AdaBoost definition: Why $D_{t+1}(i)= \frac{D_t(i) \exp(-\alpha_t y_ih_t(x_i))}{Z_t}$ entails correct predictions will not be updated?

20 Views Asked by At

Consider the algorithm for AdaBoost optimization.

enter image description here

I think I understand it fully except for a single detail. In theory,

$$\large D_{t+1}(i)= \frac{D_t(i) \exp(-\alpha_t y_ih_t(x_i))}{Z_t}$$

should emphasize the pair $i \in S$ proportionally to the error $e_t$ if the prediction $h_t(x_i) \neq y_i$. I can see this is the case, provided that we are updating $D_t(i)$ by a factor of $\exp(-\alpha_t y_ih_t(x_i))$.

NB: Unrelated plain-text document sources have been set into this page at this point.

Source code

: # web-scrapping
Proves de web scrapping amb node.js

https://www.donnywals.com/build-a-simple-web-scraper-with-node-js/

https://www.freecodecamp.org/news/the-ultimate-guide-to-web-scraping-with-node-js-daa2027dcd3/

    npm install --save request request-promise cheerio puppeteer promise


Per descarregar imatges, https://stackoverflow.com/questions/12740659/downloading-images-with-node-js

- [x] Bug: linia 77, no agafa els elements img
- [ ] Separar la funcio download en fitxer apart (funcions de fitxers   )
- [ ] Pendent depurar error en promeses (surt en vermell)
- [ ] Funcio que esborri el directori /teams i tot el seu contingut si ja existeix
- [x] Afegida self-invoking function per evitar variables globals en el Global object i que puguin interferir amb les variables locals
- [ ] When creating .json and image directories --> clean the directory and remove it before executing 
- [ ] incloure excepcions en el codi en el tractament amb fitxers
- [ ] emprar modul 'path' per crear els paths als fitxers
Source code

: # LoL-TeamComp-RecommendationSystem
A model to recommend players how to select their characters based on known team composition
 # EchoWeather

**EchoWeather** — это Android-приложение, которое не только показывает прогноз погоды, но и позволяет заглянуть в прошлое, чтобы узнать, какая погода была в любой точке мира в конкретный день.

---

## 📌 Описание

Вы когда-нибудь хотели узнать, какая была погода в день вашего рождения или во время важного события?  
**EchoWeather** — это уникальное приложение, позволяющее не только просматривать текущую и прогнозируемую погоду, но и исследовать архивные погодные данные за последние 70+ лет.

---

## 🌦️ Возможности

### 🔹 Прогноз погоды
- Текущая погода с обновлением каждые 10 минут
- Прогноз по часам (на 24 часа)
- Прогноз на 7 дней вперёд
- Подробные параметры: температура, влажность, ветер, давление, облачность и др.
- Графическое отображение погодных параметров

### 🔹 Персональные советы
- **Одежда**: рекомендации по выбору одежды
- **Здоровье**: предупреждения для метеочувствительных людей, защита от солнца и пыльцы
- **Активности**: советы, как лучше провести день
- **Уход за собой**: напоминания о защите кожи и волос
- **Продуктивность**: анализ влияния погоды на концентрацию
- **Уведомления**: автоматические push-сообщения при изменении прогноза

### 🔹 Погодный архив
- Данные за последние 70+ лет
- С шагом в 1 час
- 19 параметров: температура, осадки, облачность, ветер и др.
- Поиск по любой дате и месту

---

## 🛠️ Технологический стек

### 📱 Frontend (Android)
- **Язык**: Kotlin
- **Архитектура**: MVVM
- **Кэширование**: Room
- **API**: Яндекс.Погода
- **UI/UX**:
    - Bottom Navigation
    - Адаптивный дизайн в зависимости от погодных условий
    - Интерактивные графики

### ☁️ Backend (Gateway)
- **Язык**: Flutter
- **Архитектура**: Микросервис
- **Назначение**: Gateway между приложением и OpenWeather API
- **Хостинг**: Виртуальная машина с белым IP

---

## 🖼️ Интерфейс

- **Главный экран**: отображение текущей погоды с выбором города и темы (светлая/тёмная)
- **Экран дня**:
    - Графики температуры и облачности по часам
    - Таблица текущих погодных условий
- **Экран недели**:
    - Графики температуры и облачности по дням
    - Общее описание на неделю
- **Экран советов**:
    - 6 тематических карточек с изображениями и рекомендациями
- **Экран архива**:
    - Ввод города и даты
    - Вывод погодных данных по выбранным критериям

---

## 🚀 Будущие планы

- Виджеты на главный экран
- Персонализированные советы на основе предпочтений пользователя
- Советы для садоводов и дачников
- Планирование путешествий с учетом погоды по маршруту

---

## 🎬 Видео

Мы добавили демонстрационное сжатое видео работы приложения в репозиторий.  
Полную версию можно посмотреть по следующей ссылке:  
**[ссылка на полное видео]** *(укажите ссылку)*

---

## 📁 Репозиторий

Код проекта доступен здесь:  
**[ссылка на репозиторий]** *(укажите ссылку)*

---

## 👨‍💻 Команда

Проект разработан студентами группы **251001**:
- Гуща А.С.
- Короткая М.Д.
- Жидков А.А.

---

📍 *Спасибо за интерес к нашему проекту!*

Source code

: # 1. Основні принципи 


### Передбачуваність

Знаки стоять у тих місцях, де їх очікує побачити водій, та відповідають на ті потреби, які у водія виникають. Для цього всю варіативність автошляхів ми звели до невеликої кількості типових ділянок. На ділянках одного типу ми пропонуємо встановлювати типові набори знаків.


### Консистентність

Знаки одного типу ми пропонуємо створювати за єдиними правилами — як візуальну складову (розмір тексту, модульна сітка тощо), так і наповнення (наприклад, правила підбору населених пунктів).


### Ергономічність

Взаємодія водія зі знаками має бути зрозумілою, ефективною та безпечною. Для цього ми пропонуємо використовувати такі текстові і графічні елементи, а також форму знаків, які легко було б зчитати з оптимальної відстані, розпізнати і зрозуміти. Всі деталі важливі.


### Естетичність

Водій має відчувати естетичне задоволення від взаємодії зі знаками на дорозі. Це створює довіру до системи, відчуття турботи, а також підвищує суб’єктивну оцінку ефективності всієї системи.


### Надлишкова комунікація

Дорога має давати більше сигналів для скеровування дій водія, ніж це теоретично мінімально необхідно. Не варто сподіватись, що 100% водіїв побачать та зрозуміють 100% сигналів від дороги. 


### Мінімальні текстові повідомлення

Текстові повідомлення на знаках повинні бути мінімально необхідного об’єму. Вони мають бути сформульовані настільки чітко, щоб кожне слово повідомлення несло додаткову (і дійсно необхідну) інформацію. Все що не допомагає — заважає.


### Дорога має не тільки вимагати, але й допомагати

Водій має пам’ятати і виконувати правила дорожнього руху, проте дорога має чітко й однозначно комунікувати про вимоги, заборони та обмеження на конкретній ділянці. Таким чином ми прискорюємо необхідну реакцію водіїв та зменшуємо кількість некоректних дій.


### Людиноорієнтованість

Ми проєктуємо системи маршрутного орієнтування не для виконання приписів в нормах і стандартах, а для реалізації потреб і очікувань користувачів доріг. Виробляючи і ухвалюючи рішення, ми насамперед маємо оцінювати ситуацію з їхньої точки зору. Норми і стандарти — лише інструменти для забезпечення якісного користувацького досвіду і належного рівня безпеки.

However, it should also be the case that pair $i \in S$ should not be updated (i.e., it should be the case that $D_t(i)=D_{t+1}(i)$) if $h_t(x_i)=y_i$. In other words, we want to leave untouched the $(x, y)$ that are already being correctly predicted. I can not see how this follows from the definitions above, but I am sure I am missing something.

How does it follow from the definitions above that $(x_i, y_i)$ pairs that satisfy $h_t(x_i)=y_i$ will have the same probability on $D_t$ and $D_{t+1}$?